Stored dataset items

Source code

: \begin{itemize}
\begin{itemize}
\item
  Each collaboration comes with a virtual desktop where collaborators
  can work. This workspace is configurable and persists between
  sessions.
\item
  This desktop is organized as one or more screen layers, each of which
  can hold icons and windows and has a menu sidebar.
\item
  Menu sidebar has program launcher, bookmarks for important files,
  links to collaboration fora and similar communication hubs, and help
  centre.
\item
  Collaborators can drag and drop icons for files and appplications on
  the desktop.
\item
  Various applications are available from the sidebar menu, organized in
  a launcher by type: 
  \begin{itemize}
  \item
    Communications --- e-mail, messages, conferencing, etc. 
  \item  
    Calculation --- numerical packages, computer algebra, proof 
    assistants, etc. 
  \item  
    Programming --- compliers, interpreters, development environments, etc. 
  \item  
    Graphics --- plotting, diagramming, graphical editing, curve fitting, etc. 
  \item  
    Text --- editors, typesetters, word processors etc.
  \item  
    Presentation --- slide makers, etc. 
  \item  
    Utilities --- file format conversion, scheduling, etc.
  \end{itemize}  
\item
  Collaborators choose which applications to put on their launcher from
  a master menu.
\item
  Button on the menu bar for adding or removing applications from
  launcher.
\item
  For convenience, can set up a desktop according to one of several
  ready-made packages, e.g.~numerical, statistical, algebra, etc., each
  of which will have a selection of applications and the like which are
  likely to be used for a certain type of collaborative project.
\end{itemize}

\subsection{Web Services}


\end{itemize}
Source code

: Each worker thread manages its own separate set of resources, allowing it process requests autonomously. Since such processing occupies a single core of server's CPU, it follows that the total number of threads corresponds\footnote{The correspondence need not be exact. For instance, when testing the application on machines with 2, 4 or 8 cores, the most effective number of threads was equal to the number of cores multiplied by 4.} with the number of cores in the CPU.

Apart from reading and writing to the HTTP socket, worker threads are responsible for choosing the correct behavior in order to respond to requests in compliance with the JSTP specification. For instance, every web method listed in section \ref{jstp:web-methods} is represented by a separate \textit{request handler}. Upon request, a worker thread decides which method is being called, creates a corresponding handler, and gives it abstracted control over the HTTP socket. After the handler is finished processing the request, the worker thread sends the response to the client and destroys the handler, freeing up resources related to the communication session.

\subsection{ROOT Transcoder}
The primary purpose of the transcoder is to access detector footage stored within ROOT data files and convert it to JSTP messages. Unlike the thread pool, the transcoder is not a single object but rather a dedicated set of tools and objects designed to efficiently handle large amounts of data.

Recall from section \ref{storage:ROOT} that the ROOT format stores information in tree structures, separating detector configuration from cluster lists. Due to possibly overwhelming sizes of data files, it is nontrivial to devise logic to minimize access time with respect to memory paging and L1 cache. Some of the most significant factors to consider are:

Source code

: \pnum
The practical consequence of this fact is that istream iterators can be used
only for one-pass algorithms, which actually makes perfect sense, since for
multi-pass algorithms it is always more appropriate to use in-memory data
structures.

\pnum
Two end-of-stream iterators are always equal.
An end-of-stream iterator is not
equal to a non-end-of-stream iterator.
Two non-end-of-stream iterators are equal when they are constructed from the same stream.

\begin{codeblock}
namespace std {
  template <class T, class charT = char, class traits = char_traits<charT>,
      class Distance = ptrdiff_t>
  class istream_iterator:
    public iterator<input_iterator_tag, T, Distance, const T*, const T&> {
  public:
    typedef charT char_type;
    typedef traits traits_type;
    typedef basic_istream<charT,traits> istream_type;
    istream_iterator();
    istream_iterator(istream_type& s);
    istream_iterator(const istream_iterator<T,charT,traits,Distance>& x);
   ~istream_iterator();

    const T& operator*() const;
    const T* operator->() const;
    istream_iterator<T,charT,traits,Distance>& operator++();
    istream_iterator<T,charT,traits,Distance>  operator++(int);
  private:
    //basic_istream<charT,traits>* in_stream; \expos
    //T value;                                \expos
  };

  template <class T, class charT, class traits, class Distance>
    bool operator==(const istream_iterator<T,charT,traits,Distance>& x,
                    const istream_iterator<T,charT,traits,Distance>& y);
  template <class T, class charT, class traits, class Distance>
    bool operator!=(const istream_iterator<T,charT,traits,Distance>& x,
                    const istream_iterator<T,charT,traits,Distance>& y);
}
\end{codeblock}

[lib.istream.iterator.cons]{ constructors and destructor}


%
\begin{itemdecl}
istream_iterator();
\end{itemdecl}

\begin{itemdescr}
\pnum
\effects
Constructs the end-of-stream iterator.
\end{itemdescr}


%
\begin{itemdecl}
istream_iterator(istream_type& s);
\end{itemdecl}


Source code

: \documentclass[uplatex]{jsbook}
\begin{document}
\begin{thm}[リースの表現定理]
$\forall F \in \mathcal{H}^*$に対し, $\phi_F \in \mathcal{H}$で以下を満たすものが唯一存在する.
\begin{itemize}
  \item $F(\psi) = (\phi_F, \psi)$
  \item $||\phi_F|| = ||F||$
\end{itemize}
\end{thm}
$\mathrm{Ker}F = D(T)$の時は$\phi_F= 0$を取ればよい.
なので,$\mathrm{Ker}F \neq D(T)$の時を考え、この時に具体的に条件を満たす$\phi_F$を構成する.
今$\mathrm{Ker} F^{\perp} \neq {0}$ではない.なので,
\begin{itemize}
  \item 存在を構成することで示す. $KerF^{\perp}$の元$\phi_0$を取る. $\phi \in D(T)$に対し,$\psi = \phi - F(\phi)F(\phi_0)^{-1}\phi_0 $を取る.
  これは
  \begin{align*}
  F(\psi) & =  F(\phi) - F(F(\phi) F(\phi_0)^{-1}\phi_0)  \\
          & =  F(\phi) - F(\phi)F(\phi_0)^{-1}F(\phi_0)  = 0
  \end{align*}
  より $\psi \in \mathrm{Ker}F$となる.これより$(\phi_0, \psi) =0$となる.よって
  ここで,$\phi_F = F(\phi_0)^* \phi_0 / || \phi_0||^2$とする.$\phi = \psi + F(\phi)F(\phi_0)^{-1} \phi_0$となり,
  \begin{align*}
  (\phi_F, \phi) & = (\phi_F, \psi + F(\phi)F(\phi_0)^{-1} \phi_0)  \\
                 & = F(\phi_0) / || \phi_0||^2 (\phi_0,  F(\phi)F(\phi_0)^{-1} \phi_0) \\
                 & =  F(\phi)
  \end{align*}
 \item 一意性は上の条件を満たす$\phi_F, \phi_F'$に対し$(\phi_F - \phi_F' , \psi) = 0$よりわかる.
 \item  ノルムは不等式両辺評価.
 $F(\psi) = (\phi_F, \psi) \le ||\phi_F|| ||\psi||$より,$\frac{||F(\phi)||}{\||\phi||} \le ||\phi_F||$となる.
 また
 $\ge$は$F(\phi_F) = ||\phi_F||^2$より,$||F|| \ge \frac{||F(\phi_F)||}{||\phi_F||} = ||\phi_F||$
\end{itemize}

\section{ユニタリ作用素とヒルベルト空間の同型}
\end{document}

• _WORK INSTRUCTION_: Each line of the data that holds "bool" should be copied.

• _RESULT OF THIS TASK_:
    bool operator==(const istream_iterator<T,charT,traits,Distance>& x,
    bool operator!=(const istream_iterator<T,charT,traits,Distance>& x,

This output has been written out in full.